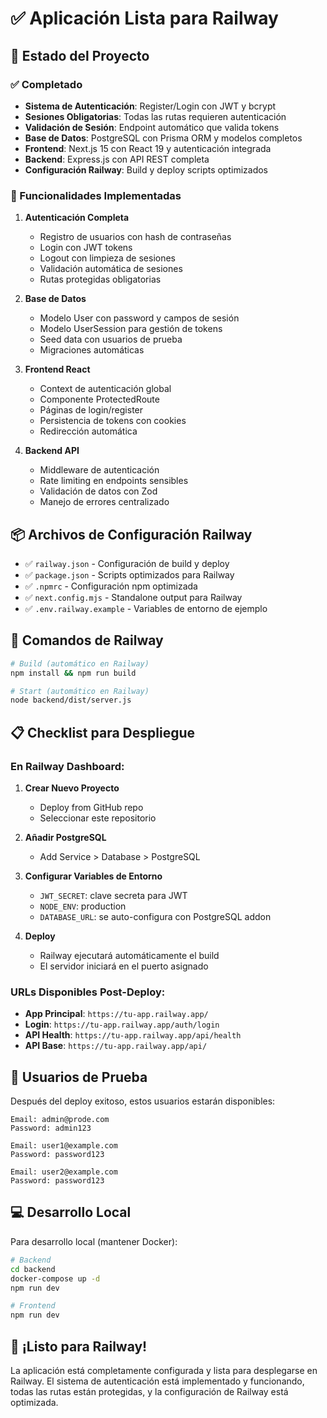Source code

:# ✅ Aplicación Lista para Railway

## 🎯 Estado del Proyecto

### ✅ Completado
- **Sistema de Autenticación**: Register/Login con JWT y bcrypt
- **Sesiones Obligatorias**: Todas las rutas requieren autenticación
- **Validación de Sesión**: Endpoint automático que valida tokens
- **Base de Datos**: PostgreSQL con Prisma ORM y modelos completos
- **Frontend**: Next.js 15 con React 19 y autenticación integrada
- **Backend**: Express.js con API REST completa
- **Configuración Railway**: Build y deploy scripts optimizados

### 🚀 Funcionalidades Implementadas

1. **Autenticación Completa**
   - Registro de usuarios con hash de contraseñas
   - Login con JWT tokens
   - Logout con limpieza de sesiones
   - Validación automática de sesiones
   - Rutas protegidas obligatorias

2. **Base de Datos**
   - Modelo User con password y campos de sesión
   - Modelo UserSession para gestión de tokens
   - Seed data con usuarios de prueba
   - Migraciones automáticas

3. **Frontend React**
   - Context de autenticación global
   - Componente ProtectedRoute
   - Páginas de login/register
   - Persistencia de tokens con cookies
   - Redirección automática

4. **Backend API**
   - Middleware de autenticación
   - Rate limiting en endpoints sensibles
   - Validación de datos con Zod
   - Manejo de errores centralizado

## 📦 Archivos de Configuración Railway

- ✅ `railway.json` - Configuración de build y deploy
- ✅ `package.json` - Scripts optimizados para Railway
- ✅ `.npmrc` - Configuración npm optimizada
- ✅ `next.config.mjs` - Standalone output para Railway
- ✅ `.env.railway.example` - Variables de entorno de ejemplo

## 🔧 Comandos de Railway

```bash
# Build (automático en Railway)
npm install && npm run build

# Start (automático en Railway)
node backend/dist/server.js
```

## 📋 Checklist para Despliegue

### En Railway Dashboard:

1. **Crear Nuevo Proyecto**
   - Deploy from GitHub repo
   - Seleccionar este repositorio

2. **Añadir PostgreSQL**
   - Add Service > Database > PostgreSQL

3. **Configurar Variables de Entorno**
   - `JWT_SECRET`: clave secreta para JWT
   - `NODE_ENV`: production
   - `DATABASE_URL`: se auto-configura con PostgreSQL addon

4. **Deploy**
   - Railway ejecutará automáticamente el build
   - El servidor iniciará en el puerto asignado

### URLs Disponibles Post-Deploy:

- **App Principal**: `https://tu-app.railway.app/`
- **Login**: `https://tu-app.railway.app/auth/login`
- **API Health**: `https://tu-app.railway.app/api/health`
- **API Base**: `https://tu-app.railway.app/api/`

## 🔐 Usuarios de Prueba

Después del deploy exitoso, estos usuarios estarán disponibles:

```
Email: admin@prode.com
Password: admin123

Email: user1@example.com  
Password: password123

Email: user2@example.com
Password: password123
```

## 💻 Desarrollo Local

Para desarrollo local (mantener Docker):

```bash
# Backend
cd backend
docker-compose up -d
npm run dev

# Frontend  
npm run dev
```

## 🎉 ¡Listo para Railway!

La aplicación está completamente configurada y lista para desplegarse en Railway. El sistema de autenticación está implementado y funcionando, todas las rutas están protegidas, y la configuración de Railway está optimizada.
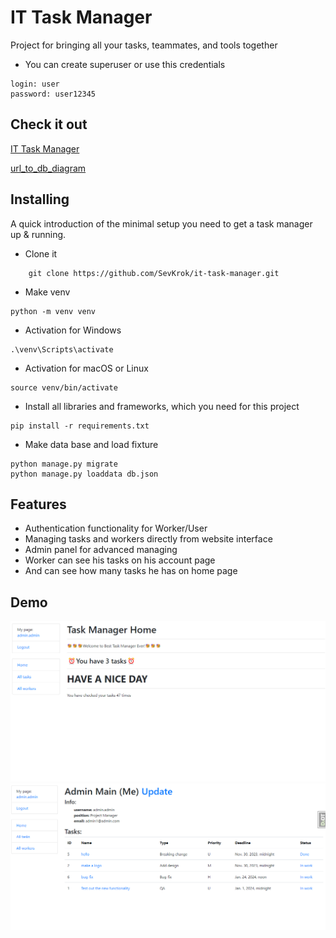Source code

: # IT Task Manager

Project for bringing all your tasks, teammates, and tools together

* You can create superuser or use this credentials
```
login: user
password: user12345
```

## Check it out
[IT Task Manager](https://it-task-manager-8lid.onrender.com/)

[url_to_db_diagram](https://dbdiagram.io/d/655dfee53be149578783b389)

## Installing

A quick introduction of the minimal setup you need to get a task manager up &
running.

* Clone it
```shell
    git clone https://github.com/SevKrok/it-task-manager.git
```

* Make venv 
```shell
python -m venv venv
```

* Activation for Windows
```shell
.\venv\Scripts\activate
```

* Activation for macOS or Linux
```shell
source venv/bin/activate
```

* Install all libraries and frameworks, which you need for this project
```shell
pip install -r requirements.txt
```

* Make data base and load fixture
```shell
python manage.py migrate
python manage.py loaddata db.json
```


## Features
* Authentication functionality for Worker/User
* Managing tasks and workers directly from website interface
* Admin panel for advanced managing
* Worker can see his tasks on his account page
* And can see how many tasks he has on home page

## Demo

![Website_Interface](screenshots/demo_home_page.png)
![Website_Interface](screenshots/demo_user_page.png)
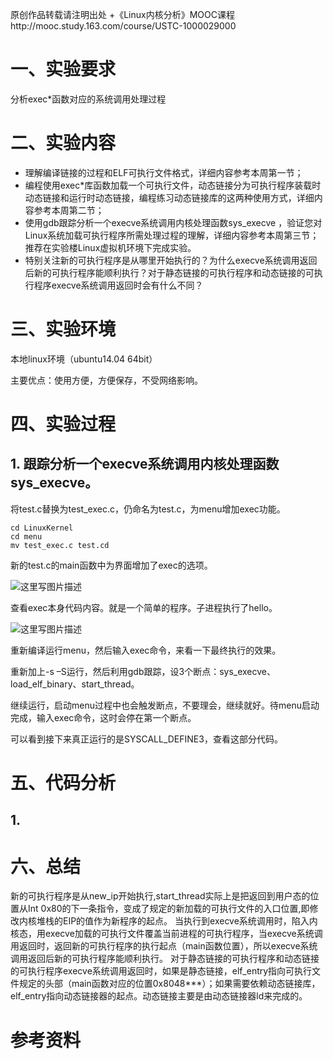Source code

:原创作品转载请注明出处 +《Linux内核分析》MOOC课程http://mooc.study.163.com/course/USTC-1000029000

# 一、实验要求
分析exec*函数对应的系统调用处理过程

# 二、实验内容
- 理解编译链接的过程和ELF可执行文件格式，详细内容参考本周第一节；
- 编程使用exec*库函数加载一个可执行文件，动态链接分为可执行程序装载时动态链接和运行时动态链接，编程练习动态链接库的这两种使用方式，详细内容参考本周第二节；
- 使用gdb跟踪分析一个execve系统调用内核处理函数sys_execve ，验证您对Linux系统加载可执行程序所需处理过程的理解，详细内容参考本周第三节；推荐在实验楼Linux虚拟机环境下完成实验。
- 特别关注新的可执行程序是从哪里开始执行的？为什么execve系统调用返回后新的可执行程序能顺利执行？对于静态链接的可执行程序和动态链接的可执行程序execve系统调用返回时会有什么不同？

# 三、实验环境

本地linux环境（ubuntu14.04 64bit）

主要优点：使用方便，方便保存，不受网络影响。

# 四、实验过程

## 1. 跟踪分析一个execve系统调用内核处理函数sys_execve。

将test.c替换为test_exec.c，仍命名为test.c，为menu增加exec功能。

```
cd LinuxKernel
cd menu
mv test_exec.c test.cd
```

新的test.c的main函数中为界面增加了exec的选项。

![这里写图片描述](http://img.blog.csdn.net/20170409231235425?watermark/2/text/aHR0cDovL2Jsb2cuY3Nkbi5uZXQvcXE0NzA4Njk4NTI=/font/5a6L5L2T/fontsize/400/fill/I0JBQkFCMA==/dissolve/70/gravity/SouthEast)

查看exec本身代码内容。就是一个简单的程序。子进程执行了hello。

![这里写图片描述](http://img.blog.csdn.net/20170409231303899?watermark/2/text/aHR0cDovL2Jsb2cuY3Nkbi5uZXQvcXE0NzA4Njk4NTI=/font/5a6L5L2T/fontsize/400/fill/I0JBQkFCMA==/dissolve/70/gravity/SouthEast)

重新编译运行menu，然后输入exec命令，来看一下最终执行的效果。

 重新加上-s –S运行，然后利用gdb跟踪，设3个断点：sys\_execve、load_elf_binary、start_thread。


  继续运行，启动menu过程中也会触发断点，不要理会，继续就好。待menu启动完成，输入exec命令，这时会停在第一个断点。

可以看到接下来真正运行的是SYSCALL_DEFINE3，查看这部分代码。



# 五、代码分析

## 1.

# 六、总结
新的可执行程序是从new\_ip开始执行,start_thread实际上是把返回到用户态的位置从Int 0x80的下一条指令，变成了规定的新加载的可执行文件的入口位置,即修改内核堆栈的EIP的值作为新程序的起点。
当执行到execve系统调用时，陷入内核态，用execve加载的可执行文件覆盖当前进程的可执行程序，当execve系统调用返回时，返回新的可执行程序的执行起点（main函数位置），所以execve系统调用返回后新的可执行程序能顺利执行。
对于静态链接的可执行程序和动态链接的可执行程序execve系统调用返回时，如果是静态链接，elf\_entry指向可执行文件规定的头部（main函数对应的位置0x8048\***）；如果需要依赖动态链接库，elf_entry指向动态链接器的起点。动态链接主要是由动态链接器ld来完成的。

# 参考资料
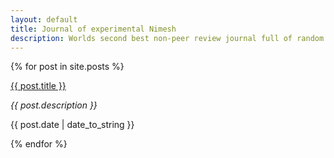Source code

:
 ```yaml
---
layout: default
title: Journal of experimental Nimesh
description: Worlds second best non-peer review journal full of random things
---
```


{% for post in site.posts %}
  <div class="blog-item">
    <a class="post-link" href="{{ post.url | prepend: site.baseurl }}">{{ post.title }}</a>
    <p class="meta"><i>{{ post.description }}</i></p>
    <p class="meta">{{ post.date | date_to_string }}</p>
  </div>
{% endfor %}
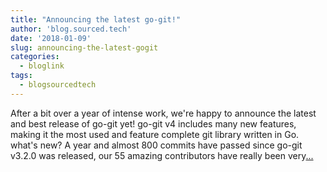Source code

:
 ```yaml
---
title: "Announcing the latest go-git!"
author: 'blog.sourced.tech'
date: '2018-01-09'
slug: announcing-the-latest-gogit
categories:
  - bloglink
tags:
  - blogsourcedtech
---
```


After a bit over a year of intense work, we're happy to announce the latest and best release of go-git yet! go-git v4 includes many new features, making it the most used and feature complete git library written in Go. what's new? A year and almost 800 commits have passed since go-git v3.2.0 was released, our 55 amazing contributors have really been very[... <i class="fas fa-external-link-alt"></i>](https://blog.sourced.tech//blog.sourced.tech/post/go-git-v4/)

The task :: Copy out the lines above from the line containing "- Context de autenticación global" through the line containing "Project for bringing", exactly, and keep the pictures out.

Reply to the exercise ::
   - Context de autenticación global
   - Componente ProtectedRoute
   - Páginas de login/register
   - Persistencia de tokens con cookies
   - Redirección automática

4. **Backend API**
   - Middleware de autenticación
   - Rate limiting en endpoints sensibles
   - Validación de datos con Zod
   - Manejo de errores centralizado

## 📦 Archivos de Configuración Railway

- ✅ `railway.json` - Configuración de build y deploy
- ✅ `package.json` - Scripts optimizados para Railway
- ✅ `.npmrc` - Configuración npm optimizada
- ✅ `next.config.mjs` - Standalone output para Railway
- ✅ `.env.railway.example` - Variables de entorno de ejemplo

## 🔧 Comandos de Railway

```bash
# Build (automático en Railway)
npm install && npm run build

# Start (automático en Railway)
node backend/dist/server.js
```

## 📋 Checklist para Despliegue

### En Railway Dashboard:

1. **Crear Nuevo Proyecto**
   - Deploy from GitHub repo
   - Seleccionar este repositorio

2. **Añadir PostgreSQL**
   - Add Service > Database > PostgreSQL

3. **Configurar Variables de Entorno**
   - `JWT_SECRET`: clave secreta para JWT
   - `NODE_ENV`: production
   - `DATABASE_URL`: se auto-configura con PostgreSQL addon

4. **Deploy**
   - Railway ejecutará automáticamente el build
   - El servidor iniciará en el puerto asignado

### URLs Disponibles Post-Deploy:

- **App Principal**: `https://tu-app.railway.app/`
- **Login**: `https://tu-app.railway.app/auth/login`
- **API Health**: `https://tu-app.railway.app/api/health`
- **API Base**: `https://tu-app.railway.app/api/`

## 🔐 Usuarios de Prueba

Después del deploy exitoso, estos usuarios estarán disponibles:

```
Email: admin@prode.com
Password: admin123

Email: user1@example.com  
Password: password123

Email: user2@example.com
Password: password123
```

## 💻 Desarrollo Local

Para desarrollo local (mantener Docker):

```bash
# Backend
cd backend
docker-compose up -d
npm run dev

# Frontend  
npm run dev
```

## 🎉 ¡Listo para Railway!

La aplicación está completamente configurada y lista para desplegarse en Railway. El sistema de autenticación está implementado y funcionando, todas las rutas están protegidas, y la configuración de Railway está optimizada.
Source code

: # IT Task Manager

Project for bringing all your tasks, teammates, and tools together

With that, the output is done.